About this exercise:
Return all the entries. Match them word for word.

Information:
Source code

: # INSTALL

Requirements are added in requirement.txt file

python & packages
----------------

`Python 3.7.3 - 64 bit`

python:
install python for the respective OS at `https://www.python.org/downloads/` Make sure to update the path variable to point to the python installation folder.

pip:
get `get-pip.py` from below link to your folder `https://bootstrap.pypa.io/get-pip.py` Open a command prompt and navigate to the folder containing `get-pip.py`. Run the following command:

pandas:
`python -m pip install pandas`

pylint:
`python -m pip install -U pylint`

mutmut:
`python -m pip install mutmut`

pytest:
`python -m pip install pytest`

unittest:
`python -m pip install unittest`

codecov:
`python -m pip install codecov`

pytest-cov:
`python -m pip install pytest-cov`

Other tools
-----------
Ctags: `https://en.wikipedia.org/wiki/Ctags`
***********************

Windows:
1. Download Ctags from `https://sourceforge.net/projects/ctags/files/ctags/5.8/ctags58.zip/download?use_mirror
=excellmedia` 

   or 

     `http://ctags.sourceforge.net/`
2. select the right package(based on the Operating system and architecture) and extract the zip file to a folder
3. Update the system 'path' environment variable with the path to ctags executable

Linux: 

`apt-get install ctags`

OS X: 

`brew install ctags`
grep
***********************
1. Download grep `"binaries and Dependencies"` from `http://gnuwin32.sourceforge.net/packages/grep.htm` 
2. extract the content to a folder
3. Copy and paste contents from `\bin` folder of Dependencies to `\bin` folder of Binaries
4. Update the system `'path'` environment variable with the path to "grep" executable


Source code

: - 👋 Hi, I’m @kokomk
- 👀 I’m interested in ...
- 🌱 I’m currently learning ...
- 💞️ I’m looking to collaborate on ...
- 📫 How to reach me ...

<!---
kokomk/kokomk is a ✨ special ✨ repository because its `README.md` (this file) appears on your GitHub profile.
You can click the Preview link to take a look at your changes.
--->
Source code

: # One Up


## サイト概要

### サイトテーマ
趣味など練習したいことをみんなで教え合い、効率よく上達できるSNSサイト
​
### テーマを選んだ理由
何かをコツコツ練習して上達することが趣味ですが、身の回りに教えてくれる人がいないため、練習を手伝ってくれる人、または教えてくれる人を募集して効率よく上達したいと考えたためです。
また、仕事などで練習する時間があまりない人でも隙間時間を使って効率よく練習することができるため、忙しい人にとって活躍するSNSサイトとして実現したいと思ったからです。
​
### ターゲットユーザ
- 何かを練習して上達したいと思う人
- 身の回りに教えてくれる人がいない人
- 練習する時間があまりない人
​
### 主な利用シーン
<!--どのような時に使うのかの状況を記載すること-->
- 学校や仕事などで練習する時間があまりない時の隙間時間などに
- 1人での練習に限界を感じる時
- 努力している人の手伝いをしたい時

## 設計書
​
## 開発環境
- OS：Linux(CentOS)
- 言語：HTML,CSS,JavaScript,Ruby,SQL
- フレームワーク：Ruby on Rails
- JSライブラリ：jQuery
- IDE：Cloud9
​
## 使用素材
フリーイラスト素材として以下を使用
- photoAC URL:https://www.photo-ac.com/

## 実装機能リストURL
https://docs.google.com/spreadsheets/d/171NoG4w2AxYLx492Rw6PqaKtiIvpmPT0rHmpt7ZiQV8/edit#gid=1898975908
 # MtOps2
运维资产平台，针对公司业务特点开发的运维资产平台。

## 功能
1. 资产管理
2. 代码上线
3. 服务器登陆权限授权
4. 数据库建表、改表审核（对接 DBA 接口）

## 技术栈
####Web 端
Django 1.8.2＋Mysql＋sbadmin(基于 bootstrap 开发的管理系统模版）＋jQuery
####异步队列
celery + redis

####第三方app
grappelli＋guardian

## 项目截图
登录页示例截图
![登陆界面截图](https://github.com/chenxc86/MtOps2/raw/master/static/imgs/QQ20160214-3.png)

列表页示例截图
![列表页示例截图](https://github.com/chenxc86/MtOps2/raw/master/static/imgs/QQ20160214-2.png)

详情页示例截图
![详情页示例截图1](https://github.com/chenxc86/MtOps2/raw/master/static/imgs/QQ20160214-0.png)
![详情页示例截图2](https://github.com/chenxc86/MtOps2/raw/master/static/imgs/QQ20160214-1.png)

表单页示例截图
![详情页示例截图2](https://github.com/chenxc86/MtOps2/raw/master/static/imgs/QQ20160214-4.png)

Finished exercise:
Source code

: # INSTALL

Requirements are added in requirement.txt file

python & packages
----------------

`Python 3.7.3 - 64 bit`

python:
install python for the respective OS at `https://www.python.org/downloads/` Make sure to update the path variable to point to the python installation folder.

pip:
get `get-pip.py` from below link to your folder `https://bootstrap.pypa.io/get-pip.py` Open a command prompt and navigate to the folder containing `get-pip.py`. Run the following command:

pandas:
`python -m pip install pandas`

pylint:
`python -m pip install -U pylint`

mutmut:
`python -m pip install mutmut`

pytest:
`python -m pip install pytest`

unittest:
`python -m pip install unittest`

codecov:
`python -m pip install codecov`

pytest-cov:
`python -m pip install pytest-cov`

Other tools
-----------
Ctags: `https://en.wikipedia.org/wiki/Ctags`
***********************

Windows:
1. Download Ctags from `https://sourceforge.net/projects/ctags/files/ctags/5.8/ctags58.zip/download?use_mirror
=excellmedia` 

   or 

     `http://ctags.sourceforge.net/`
2. select the right package(based on the Operating system and architecture) and extract the zip file to a folder
3. Update the system 'path' environment variable with the path to ctags executable

Linux: 

`apt-get install ctags`

OS X: 

`brew install ctags`
grep
***********************
1. Download grep `"binaries and Dependencies"` from `http://gnuwin32.sourceforge.net/packages/grep.htm` 
2. extract the content to a folder
3. Copy and paste contents from `\bin` folder of Dependencies to `\bin` folder of Binaries
4. Update the system `'path'` environment variable with the path to "grep" executable


Source code

: - 👋 Hi, I’m @kokomk
- 👀 I’m interested in ...
- 🌱 I’m currently learning ...
- 💞️ I’m looking to collaborate on ...
- 📫 How to reach me ...

<!---
kokomk/kokomk is a ✨ special ✨ repository because its `README.md` (this file) appears on your GitHub profile.
You can click the Preview link to take a look at your changes.
--->
Source code

: # One Up


## サイト概要

### サイトテーマ
趣味など練習したいことをみんなで教え合い、効率よく上達できるSNSサイト
​
### テーマを選んだ理由
何かをコツコツ練習して上達することが趣味ですが、身の回りに教えてくれる人がいないため、練習を手伝ってくれる人、または教えてくれる人を募集して効率よく上達したいと考えたためです。
また、仕事などで練習する時間があまりない人でも隙間時間を使って効率よく練習することができるため、忙しい人にとって活躍するSNSサイトとして実現したいと思ったからです。
​
### ターゲットユーザ
- 何かを練習して上達したいと思う人
- 身の回りに教えてくれる人がいない人
- 練習する時間があまりない人
​
### 主な利用シーン
<!--どのような時に使うのかの状況を記載すること-->
- 学校や仕事などで練習する時間があまりない時の隙間時間などに
- 1人での練習に限界を感じる時
- 努力している人の手伝いをしたい時

## 設計書
​
## 開発環境
- OS：Linux(CentOS)
- 言語：HTML,CSS,JavaScript,Ruby,SQL
- フレームワーク：Ruby on Rails
- JSライブラリ：jQuery
- IDE：Cloud9
​
## 使用素材
フリーイラスト素材として以下を使用
- photoAC URL:https://www.photo-ac.com/

## 実装機能リストURL
https://docs.google.com/spreadsheets/d/171NoG4w2AxYLx492Rw6PqaKtiIvpmPT0rHmpt7ZiQV8/edit#gid=1898975908
 # MtOps2
运维资产平台，针对公司业务特点开发的运维资产平台。

## 功能
1. 资产管理
2. 代码上线
3. 服务器登陆权限授权
4. 数据库建表、改表审核（对接 DBA 接口）

## 技术栈
####Web 端
Django 1.8.2＋Mysql＋sbadmin(基于 bootstrap 开发的管理系统模版）＋jQuery
####异步队列
celery + redis

####第三方app
grappelli＋guardian

## 项目截图
登录页示例截图
![登陆界面截图](https://github.com/chenxc86/MtOps2/raw/master/static/imgs/QQ20160214-3.png)

列表页示例截图
![列表页示例截图](https://github.com/chenxc86/MtOps2/raw/master/static/imgs/QQ20160214-2.png)

详情页示例截图
![详情页示例截图1](https://github.com/chenxc86/MtOps2/raw/master/static/imgs/QQ20160214-0.png)
![详情页示例截图2](https://github.com/chenxc86/MtOps2/raw/master/static/imgs/QQ20160214-1.png)

表单页示例截图
![详情页示例截图2](https://github.com/chenxc86/MtOps2/raw/master/static/imgs/QQ20160214-4.png)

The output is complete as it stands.